-------- MATERIAL FOR THE TASK
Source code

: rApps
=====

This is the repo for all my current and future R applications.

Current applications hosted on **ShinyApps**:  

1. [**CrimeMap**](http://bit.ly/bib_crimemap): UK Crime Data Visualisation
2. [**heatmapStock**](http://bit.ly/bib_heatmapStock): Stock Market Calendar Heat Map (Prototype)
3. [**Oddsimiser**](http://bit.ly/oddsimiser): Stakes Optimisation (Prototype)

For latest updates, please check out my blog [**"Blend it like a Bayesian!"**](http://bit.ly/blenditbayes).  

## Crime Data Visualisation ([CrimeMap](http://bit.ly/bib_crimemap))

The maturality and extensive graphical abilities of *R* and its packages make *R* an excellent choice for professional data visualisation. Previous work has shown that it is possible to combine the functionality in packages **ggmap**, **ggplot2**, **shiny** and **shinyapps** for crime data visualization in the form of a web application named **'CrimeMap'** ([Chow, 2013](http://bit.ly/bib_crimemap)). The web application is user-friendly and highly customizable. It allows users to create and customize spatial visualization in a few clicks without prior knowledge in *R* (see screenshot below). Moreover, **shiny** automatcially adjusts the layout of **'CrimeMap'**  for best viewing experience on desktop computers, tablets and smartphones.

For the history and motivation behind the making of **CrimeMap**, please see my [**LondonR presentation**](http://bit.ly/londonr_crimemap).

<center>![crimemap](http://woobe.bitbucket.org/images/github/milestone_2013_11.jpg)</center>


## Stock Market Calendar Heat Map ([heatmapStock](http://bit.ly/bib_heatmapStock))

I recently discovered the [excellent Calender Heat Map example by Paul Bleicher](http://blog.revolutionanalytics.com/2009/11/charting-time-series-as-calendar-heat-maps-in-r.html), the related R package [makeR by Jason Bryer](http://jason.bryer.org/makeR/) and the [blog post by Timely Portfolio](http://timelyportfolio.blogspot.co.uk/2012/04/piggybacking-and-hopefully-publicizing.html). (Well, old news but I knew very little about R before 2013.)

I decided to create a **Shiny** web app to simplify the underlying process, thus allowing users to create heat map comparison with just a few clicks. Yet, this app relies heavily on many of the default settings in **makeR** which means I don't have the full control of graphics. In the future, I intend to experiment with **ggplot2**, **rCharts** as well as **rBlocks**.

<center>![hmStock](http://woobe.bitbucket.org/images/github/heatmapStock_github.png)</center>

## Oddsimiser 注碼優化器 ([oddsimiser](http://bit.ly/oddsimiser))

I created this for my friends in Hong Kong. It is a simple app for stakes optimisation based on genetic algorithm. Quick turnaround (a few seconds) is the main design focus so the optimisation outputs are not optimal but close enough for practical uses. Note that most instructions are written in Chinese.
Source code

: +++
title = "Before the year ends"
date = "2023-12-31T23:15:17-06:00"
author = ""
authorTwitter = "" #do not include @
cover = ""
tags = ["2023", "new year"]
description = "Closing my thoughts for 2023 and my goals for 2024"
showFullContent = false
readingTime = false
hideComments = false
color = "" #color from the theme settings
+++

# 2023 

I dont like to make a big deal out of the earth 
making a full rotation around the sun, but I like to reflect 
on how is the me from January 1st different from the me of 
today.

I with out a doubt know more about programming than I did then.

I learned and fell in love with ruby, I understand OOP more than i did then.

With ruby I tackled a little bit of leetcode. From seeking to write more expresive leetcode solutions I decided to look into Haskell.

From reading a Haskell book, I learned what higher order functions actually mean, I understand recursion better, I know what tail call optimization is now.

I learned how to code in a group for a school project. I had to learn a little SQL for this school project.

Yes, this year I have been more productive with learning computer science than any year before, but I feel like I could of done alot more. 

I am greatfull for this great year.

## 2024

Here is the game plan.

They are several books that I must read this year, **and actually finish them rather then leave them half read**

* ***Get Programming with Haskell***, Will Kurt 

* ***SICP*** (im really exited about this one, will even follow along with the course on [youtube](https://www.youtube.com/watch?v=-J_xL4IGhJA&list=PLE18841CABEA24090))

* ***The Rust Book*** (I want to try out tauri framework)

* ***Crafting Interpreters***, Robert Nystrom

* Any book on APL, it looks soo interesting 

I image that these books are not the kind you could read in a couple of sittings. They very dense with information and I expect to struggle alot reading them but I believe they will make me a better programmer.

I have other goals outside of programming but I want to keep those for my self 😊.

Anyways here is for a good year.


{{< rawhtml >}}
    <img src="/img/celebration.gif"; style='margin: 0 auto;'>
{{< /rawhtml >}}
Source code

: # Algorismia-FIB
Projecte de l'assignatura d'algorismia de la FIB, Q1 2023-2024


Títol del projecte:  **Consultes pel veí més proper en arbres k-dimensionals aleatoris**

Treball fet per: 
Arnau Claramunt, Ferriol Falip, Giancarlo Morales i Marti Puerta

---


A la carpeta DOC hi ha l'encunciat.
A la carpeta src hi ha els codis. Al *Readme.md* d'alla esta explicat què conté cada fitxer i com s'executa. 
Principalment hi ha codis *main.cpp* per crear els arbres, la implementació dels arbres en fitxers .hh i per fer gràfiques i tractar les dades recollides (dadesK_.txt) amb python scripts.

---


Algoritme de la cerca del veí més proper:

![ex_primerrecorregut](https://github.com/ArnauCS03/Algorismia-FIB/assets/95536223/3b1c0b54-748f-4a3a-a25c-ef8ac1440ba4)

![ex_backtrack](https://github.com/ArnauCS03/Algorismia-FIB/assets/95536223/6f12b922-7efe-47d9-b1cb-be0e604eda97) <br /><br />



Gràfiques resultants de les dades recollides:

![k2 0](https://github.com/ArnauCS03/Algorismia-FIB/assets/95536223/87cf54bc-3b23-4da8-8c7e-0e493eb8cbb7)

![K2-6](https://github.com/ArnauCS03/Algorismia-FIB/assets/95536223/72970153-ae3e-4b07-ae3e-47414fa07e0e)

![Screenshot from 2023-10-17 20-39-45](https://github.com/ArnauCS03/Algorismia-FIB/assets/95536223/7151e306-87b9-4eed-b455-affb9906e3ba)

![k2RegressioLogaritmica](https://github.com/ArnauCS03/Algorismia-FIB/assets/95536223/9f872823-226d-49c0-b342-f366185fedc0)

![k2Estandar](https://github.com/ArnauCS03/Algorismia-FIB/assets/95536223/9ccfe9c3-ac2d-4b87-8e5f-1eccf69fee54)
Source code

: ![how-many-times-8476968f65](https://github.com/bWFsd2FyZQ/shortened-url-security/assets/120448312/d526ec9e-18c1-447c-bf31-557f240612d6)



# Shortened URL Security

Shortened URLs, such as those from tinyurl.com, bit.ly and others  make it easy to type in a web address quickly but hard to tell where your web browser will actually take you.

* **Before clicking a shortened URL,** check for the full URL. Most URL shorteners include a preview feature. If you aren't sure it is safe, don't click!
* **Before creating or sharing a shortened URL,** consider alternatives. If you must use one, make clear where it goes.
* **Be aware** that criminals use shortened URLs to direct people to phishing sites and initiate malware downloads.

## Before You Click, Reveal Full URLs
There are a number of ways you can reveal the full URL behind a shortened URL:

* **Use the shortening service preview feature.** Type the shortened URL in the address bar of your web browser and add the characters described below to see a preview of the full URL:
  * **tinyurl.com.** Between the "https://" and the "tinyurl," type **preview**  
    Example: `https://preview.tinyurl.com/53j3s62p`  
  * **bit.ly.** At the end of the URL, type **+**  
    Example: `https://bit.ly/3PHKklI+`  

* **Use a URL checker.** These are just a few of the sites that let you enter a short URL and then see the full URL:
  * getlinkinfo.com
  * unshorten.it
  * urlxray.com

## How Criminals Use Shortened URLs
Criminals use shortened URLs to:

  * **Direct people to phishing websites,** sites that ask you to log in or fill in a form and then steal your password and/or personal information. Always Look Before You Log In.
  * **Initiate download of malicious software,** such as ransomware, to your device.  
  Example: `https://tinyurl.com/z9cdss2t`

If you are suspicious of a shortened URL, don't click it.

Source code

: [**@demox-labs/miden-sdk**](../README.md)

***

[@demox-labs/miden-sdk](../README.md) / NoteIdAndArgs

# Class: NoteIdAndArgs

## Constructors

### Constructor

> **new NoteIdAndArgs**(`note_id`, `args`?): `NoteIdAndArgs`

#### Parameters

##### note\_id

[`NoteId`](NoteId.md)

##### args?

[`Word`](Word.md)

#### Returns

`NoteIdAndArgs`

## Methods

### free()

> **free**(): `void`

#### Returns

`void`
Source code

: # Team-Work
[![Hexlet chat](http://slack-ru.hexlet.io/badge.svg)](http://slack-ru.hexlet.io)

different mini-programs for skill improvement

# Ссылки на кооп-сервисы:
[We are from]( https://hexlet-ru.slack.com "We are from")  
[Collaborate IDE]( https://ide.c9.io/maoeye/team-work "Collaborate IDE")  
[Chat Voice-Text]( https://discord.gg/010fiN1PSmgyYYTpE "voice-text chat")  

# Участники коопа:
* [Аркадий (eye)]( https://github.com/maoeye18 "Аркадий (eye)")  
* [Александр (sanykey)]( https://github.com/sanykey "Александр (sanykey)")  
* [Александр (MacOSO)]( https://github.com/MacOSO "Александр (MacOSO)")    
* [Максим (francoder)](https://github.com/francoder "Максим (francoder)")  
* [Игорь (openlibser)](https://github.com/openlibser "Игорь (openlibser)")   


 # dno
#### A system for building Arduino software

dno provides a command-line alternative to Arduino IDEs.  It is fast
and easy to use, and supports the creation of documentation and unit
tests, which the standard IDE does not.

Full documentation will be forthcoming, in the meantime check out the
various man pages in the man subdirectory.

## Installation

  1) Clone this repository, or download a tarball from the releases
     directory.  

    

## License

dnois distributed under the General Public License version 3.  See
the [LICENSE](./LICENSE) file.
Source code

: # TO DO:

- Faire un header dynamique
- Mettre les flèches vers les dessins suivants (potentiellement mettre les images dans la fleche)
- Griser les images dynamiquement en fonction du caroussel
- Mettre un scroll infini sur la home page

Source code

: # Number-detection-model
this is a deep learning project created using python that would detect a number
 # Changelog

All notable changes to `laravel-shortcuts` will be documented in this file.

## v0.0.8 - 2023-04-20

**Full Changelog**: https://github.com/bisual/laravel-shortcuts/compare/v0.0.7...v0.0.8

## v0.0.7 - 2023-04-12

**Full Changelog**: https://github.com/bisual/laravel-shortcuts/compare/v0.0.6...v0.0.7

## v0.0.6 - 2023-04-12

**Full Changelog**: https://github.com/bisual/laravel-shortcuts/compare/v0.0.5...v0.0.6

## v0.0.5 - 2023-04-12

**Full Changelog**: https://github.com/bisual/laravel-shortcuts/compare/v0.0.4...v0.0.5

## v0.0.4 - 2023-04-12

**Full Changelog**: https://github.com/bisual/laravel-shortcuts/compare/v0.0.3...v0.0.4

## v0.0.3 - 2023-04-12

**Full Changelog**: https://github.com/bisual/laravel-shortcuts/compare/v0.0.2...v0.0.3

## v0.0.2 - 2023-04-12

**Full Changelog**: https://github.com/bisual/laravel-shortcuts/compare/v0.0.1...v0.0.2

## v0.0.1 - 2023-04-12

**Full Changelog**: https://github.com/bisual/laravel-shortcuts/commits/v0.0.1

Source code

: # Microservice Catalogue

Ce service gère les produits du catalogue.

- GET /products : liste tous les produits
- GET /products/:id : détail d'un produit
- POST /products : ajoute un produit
----------------
### YOUR GOAL
Once you reach the line with "Algoritme de la" in the data above, copy it and every line after it exactly, up to and including the line with "# Shortened URL Security".

### RESPONSE AREA
Algoritme de la cerca del veí més proper:

![ex_primerrecorregut](https://github.com/ArnauCS03/Algorismia-FIB/assets/95536223/3b1c0b54-748f-4a3a-a25c-ef8ac1440ba4)

![ex_backtrack](https://github.com/ArnauCS03/Algorismia-FIB/assets/95536223/6f12b922-7efe-47d9-b1cb-be0e604eda97) <br /><br />



Gràfiques resultants de les dades recollides:

![k2 0](https://github.com/ArnauCS03/Algorismia-FIB/assets/95536223/87cf54bc-3b23-4da8-8c7e-0e493eb8cbb7)

![K2-6](https://github.com/ArnauCS03/Algorismia-FIB/assets/95536223/72970153-ae3e-4b07-ae3e-47414fa07e0e)

![Screenshot from 2023-10-17 20-39-45](https://github.com/ArnauCS03/Algorismia-FIB/assets/95536223/7151e306-87b9-4eed-b455-affb9906e3ba)

![k2RegressioLogaritmica](https://github.com/ArnauCS03/Algorismia-FIB/assets/95536223/9f872823-226d-49c0-b342-f366185fedc0)

![k2Estandar](https://github.com/ArnauCS03/Algorismia-FIB/assets/95536223/9ccfe9c3-ac2d-4b87-8e5f-1eccf69fee54)
Source code

: ![how-many-times-8476968f65](https://github.com/bWFsd2FyZQ/shortened-url-security/assets/120448312/d526ec9e-18c1-447c-bf31-557f240612d6)



# Shortened URL Security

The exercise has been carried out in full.